Making the toilet roll nativity scene has become somewhat of a tradition in our house. This is the fourth Christmas with children in our home and the fourth rendition of the loo roll nativity!
The first year my daughter was still very young, so I just made Mary and Joseph and a little manger for baby Jesus. She was at the crawling and chomping stage so the characters were pretty well trashed by the time Christmas was over. The second year we made the characters day by day and added the shepherds and wise men. Last year we spent a whole week making the scene and we suspended silvery angels above the stable too! But this year is the first year my daughter has really wanted to take over help. She wanted to do the glue “all by my own” and draw the faces. She picked the fabric for every character and was quite insistent about some of her choices.
I love that at three she is already so familiar with the story of the first Christmas. I put the pile of toilet rolls in front of her and she was able to pull out how many we needed. “We need Mary and Joseph. We need three wise men. We need some shepherds. And some angels Mummy. A lot of angels (I talked her back down to two…) We need to have a manger with some hay for baby Jesus.

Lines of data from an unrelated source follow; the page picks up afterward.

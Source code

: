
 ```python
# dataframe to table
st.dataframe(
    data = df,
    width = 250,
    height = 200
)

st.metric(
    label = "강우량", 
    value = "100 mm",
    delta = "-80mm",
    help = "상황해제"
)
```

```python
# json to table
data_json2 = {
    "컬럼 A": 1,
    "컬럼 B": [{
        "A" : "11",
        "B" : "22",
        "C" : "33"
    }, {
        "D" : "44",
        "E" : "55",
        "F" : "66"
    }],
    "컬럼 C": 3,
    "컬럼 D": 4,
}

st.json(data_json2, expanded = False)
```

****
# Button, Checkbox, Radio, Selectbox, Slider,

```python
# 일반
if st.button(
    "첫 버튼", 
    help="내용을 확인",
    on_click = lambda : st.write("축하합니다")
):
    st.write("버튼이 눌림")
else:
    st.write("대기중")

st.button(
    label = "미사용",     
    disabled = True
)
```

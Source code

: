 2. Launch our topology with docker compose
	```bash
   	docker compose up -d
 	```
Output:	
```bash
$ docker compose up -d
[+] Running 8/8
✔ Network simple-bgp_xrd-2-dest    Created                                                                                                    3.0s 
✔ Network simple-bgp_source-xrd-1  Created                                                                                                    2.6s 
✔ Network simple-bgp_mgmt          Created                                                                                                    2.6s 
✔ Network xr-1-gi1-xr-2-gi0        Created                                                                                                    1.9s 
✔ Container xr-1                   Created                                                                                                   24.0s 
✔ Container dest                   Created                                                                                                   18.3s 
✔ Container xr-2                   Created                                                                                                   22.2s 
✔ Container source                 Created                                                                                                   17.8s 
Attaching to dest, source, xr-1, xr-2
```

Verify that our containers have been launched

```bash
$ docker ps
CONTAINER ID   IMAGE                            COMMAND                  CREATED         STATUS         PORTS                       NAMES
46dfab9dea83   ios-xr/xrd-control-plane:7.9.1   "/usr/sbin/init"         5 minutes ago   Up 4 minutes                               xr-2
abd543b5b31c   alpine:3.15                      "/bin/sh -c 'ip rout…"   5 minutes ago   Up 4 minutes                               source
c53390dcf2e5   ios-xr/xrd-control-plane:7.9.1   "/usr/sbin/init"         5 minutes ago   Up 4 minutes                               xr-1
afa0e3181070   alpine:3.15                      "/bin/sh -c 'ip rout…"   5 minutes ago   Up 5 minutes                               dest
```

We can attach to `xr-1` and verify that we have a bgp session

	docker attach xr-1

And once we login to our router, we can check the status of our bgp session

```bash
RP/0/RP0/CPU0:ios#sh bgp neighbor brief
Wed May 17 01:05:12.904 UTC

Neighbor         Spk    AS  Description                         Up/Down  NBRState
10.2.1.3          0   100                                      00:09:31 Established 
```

And a donkey. We sure need a donkey.”
A donkey?! She’s right of course. They sure needed that donkey. Can’t wait to see what she wants to add next year.
A friend recently asked me why we make it again every year, rather than just keep it and reuse it. I think the process is more important than the product here. This is not a pristine display piece. One day I might buy a beautiful set (like the gorgeous Willow Tree one) but for now I love that my kids can make the story, retell the story, play with the story and interact with the characters in their own way. They don’t have to be precious with it, and won’t be told not to touch. The first Christmas was, and still is, for everyone.
The angel said to them,
“Do not be afraid. I bring you good news
of great joy that will be for all the people…”
PS – thanks to the friend who first showed me a toilet roll nativity she made with her own daughter long before I was a mother.